■ Exercise aim
Omit all images, then repeat exactly the lines below from the one containing "packages CANNOT be modified." through the one containing "-Needs testing of taskManager.py functions", both ends included.

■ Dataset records
Start of Block
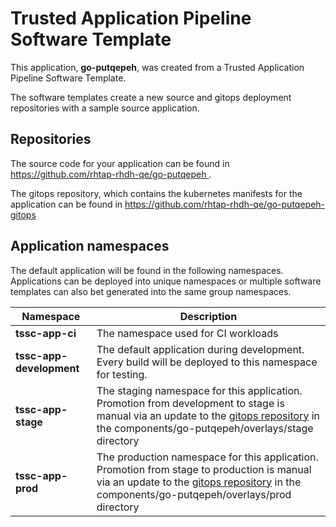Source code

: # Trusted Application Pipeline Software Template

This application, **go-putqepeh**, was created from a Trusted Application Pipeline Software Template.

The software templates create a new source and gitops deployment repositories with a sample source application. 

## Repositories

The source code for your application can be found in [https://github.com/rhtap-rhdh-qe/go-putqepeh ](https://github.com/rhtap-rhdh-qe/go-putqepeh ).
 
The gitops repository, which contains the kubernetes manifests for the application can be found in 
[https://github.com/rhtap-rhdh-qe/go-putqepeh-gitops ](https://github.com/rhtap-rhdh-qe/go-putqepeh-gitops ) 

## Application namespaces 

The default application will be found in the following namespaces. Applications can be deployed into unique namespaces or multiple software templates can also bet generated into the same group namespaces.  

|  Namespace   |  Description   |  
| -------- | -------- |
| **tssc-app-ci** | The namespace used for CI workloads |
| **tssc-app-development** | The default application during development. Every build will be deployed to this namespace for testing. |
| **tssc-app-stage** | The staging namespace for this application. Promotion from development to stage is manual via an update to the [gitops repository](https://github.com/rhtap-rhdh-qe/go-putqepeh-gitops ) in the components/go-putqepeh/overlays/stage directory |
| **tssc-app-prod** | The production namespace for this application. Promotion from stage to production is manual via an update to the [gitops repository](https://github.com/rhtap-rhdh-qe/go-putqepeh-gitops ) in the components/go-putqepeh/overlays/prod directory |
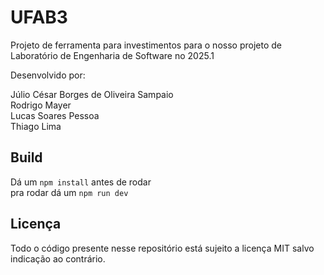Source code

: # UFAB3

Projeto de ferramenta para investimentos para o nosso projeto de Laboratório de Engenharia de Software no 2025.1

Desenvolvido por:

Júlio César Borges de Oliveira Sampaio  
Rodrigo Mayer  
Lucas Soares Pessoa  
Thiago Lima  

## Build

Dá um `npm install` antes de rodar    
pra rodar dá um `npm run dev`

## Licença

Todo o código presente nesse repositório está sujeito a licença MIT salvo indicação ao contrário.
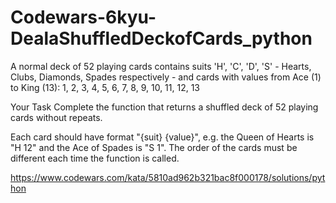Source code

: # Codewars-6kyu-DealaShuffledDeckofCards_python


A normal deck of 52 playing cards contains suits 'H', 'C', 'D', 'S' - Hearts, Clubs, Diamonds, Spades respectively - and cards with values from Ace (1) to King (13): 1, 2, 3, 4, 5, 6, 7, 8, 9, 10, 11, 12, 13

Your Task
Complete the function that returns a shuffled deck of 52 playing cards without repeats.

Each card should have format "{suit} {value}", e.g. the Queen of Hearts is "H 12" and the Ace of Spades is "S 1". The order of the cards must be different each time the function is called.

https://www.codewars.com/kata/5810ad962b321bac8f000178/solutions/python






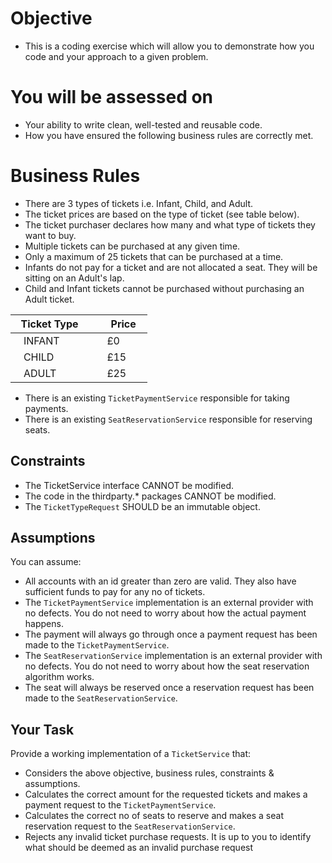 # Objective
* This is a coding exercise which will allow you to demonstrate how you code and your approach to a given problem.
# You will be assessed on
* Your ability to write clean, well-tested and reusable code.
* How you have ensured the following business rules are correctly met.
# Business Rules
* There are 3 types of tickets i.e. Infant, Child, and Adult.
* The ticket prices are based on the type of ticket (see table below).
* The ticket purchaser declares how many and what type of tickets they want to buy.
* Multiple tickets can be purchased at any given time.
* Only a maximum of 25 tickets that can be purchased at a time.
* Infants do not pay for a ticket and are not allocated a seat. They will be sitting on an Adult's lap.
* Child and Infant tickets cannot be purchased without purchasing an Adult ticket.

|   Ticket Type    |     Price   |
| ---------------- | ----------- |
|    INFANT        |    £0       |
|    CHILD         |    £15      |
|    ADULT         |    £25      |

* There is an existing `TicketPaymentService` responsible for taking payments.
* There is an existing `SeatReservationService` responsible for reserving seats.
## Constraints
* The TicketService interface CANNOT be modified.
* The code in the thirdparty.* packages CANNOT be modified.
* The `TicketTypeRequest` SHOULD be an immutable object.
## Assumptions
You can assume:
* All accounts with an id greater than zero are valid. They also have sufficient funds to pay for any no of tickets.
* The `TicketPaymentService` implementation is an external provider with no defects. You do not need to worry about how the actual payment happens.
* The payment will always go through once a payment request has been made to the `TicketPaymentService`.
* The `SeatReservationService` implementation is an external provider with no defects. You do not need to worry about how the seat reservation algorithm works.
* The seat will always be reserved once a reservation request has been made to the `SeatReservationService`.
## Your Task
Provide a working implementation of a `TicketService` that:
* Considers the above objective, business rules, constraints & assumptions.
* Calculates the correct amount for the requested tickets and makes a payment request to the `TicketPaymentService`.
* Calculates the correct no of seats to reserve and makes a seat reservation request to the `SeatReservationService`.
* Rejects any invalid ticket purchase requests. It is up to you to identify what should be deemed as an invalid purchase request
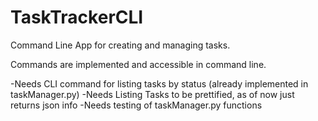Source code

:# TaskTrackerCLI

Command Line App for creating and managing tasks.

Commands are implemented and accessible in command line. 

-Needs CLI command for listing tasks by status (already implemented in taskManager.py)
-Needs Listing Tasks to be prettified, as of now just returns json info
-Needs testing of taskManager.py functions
End of Block
Start of Block
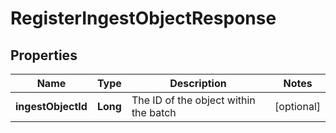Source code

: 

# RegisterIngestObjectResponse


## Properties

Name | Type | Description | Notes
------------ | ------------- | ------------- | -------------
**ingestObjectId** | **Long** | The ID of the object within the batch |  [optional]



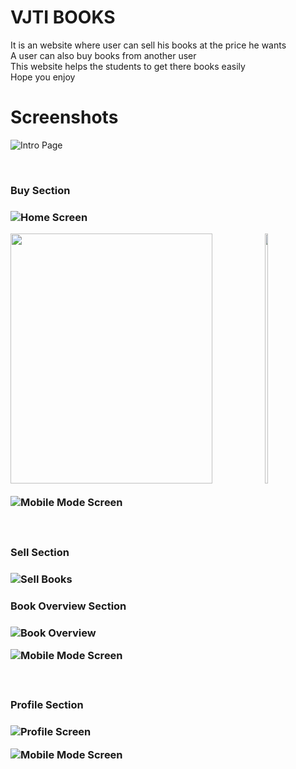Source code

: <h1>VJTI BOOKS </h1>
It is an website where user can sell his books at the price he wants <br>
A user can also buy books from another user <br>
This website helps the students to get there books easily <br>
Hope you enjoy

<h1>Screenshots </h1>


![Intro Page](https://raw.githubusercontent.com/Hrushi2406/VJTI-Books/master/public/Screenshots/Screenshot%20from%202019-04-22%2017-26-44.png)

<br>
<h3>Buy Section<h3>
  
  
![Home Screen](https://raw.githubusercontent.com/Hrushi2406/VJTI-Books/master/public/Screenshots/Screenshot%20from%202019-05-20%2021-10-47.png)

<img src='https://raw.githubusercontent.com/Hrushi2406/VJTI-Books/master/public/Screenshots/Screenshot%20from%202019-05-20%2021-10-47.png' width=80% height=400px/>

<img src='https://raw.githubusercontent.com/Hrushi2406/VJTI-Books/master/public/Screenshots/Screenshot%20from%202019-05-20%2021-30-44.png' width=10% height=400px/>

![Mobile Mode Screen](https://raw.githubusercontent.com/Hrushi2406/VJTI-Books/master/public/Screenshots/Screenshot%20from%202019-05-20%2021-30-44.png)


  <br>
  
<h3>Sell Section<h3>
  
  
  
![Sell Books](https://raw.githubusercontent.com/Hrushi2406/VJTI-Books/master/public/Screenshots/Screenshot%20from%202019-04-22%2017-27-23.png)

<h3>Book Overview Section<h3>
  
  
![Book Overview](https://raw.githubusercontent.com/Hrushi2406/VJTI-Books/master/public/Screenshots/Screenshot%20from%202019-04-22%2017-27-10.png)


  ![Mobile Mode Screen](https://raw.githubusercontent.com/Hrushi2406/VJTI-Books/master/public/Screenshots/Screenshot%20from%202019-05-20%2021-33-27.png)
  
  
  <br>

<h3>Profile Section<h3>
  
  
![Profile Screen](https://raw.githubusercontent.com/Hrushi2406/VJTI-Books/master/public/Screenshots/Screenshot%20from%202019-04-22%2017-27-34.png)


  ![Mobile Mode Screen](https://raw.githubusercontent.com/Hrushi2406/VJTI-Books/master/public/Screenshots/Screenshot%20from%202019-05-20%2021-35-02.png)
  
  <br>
End of Block
Start of Block
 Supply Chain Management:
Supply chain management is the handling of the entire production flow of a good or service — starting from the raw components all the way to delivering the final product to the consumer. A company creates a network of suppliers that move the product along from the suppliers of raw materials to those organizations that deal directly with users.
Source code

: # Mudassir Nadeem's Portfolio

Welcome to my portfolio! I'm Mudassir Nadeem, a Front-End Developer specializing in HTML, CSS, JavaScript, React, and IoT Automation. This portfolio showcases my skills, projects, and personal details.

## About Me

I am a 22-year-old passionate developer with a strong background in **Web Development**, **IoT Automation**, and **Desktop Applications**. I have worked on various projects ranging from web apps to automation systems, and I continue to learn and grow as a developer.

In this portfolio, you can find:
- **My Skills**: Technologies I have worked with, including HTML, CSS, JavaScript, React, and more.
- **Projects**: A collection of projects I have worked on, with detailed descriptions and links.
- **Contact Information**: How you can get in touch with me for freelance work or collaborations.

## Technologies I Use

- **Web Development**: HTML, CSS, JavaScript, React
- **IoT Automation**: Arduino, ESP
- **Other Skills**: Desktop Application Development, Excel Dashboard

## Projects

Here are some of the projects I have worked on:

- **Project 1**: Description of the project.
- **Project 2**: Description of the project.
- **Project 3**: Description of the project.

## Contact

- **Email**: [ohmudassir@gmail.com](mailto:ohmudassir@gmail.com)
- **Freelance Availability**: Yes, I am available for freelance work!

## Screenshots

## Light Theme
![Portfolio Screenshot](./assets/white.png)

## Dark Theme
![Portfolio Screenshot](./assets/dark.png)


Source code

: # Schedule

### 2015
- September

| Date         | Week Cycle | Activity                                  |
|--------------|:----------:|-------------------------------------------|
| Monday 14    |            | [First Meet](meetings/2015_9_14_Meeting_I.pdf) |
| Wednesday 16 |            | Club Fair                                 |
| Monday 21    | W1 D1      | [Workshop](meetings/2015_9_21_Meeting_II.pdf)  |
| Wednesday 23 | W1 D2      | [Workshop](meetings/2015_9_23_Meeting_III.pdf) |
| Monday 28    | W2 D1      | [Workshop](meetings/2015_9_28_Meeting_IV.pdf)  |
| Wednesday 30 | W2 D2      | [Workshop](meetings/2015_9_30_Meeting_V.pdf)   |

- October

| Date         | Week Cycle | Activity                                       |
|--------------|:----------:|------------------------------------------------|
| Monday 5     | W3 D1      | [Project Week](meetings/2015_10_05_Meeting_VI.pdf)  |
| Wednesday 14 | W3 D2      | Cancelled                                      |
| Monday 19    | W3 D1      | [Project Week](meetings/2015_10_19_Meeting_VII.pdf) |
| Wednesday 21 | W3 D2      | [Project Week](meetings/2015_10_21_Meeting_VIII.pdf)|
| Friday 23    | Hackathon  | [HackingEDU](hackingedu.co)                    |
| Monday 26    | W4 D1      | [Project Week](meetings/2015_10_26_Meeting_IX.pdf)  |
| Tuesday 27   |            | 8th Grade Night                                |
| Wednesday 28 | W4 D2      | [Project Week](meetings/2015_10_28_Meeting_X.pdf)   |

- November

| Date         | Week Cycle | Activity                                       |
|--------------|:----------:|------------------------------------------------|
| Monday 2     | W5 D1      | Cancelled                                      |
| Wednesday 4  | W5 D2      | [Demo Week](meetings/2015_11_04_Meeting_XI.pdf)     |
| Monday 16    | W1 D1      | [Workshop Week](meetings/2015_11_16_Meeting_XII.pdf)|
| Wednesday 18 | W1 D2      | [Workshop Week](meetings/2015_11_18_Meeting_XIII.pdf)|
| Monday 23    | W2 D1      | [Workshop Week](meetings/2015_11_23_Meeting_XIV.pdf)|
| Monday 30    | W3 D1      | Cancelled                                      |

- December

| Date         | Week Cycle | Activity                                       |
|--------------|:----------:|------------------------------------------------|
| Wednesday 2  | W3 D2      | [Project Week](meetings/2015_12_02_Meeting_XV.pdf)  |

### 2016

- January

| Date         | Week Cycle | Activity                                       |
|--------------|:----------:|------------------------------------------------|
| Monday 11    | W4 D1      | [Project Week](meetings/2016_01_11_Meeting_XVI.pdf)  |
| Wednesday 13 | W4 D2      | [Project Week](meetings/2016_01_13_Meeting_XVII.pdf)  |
End of Block
■ Result of this task
* The code in the thirdparty.* packages CANNOT be modified.
* The `TicketTypeRequest` SHOULD be an immutable object.
## Assumptions
You can assume:
* All accounts with an id greater than zero are valid. They also have sufficient funds to pay for any no of tickets.
* The `TicketPaymentService` implementation is an external provider with no defects. You do not need to worry about how the actual payment happens.
* The payment will always go through once a payment request has been made to the `TicketPaymentService`.
* The `SeatReservationService` implementation is an external provider with no defects. You do not need to worry about how the seat reservation algorithm works.
* The seat will always be reserved once a reservation request has been made to the `SeatReservationService`.
## Your Task
Provide a working implementation of a `TicketService` that:
* Considers the above objective, business rules, constraints & assumptions.
* Calculates the correct amount for the requested tickets and makes a payment request to the `TicketPaymentService`.
* Calculates the correct no of seats to reserve and makes a seat reservation request to the `SeatReservationService`.
* Rejects any invalid ticket purchase requests. It is up to you to identify what should be deemed as an invalid purchase request
Source code

:# TaskTrackerCLI

Command Line App for creating and managing tasks.

Commands are implemented and accessible in command line. 

-Needs CLI command for listing tasks by status (already implemented in taskManager.py)
-Needs Listing Tasks to be prettified, as of now just returns json info
-Needs testing of taskManager.py functions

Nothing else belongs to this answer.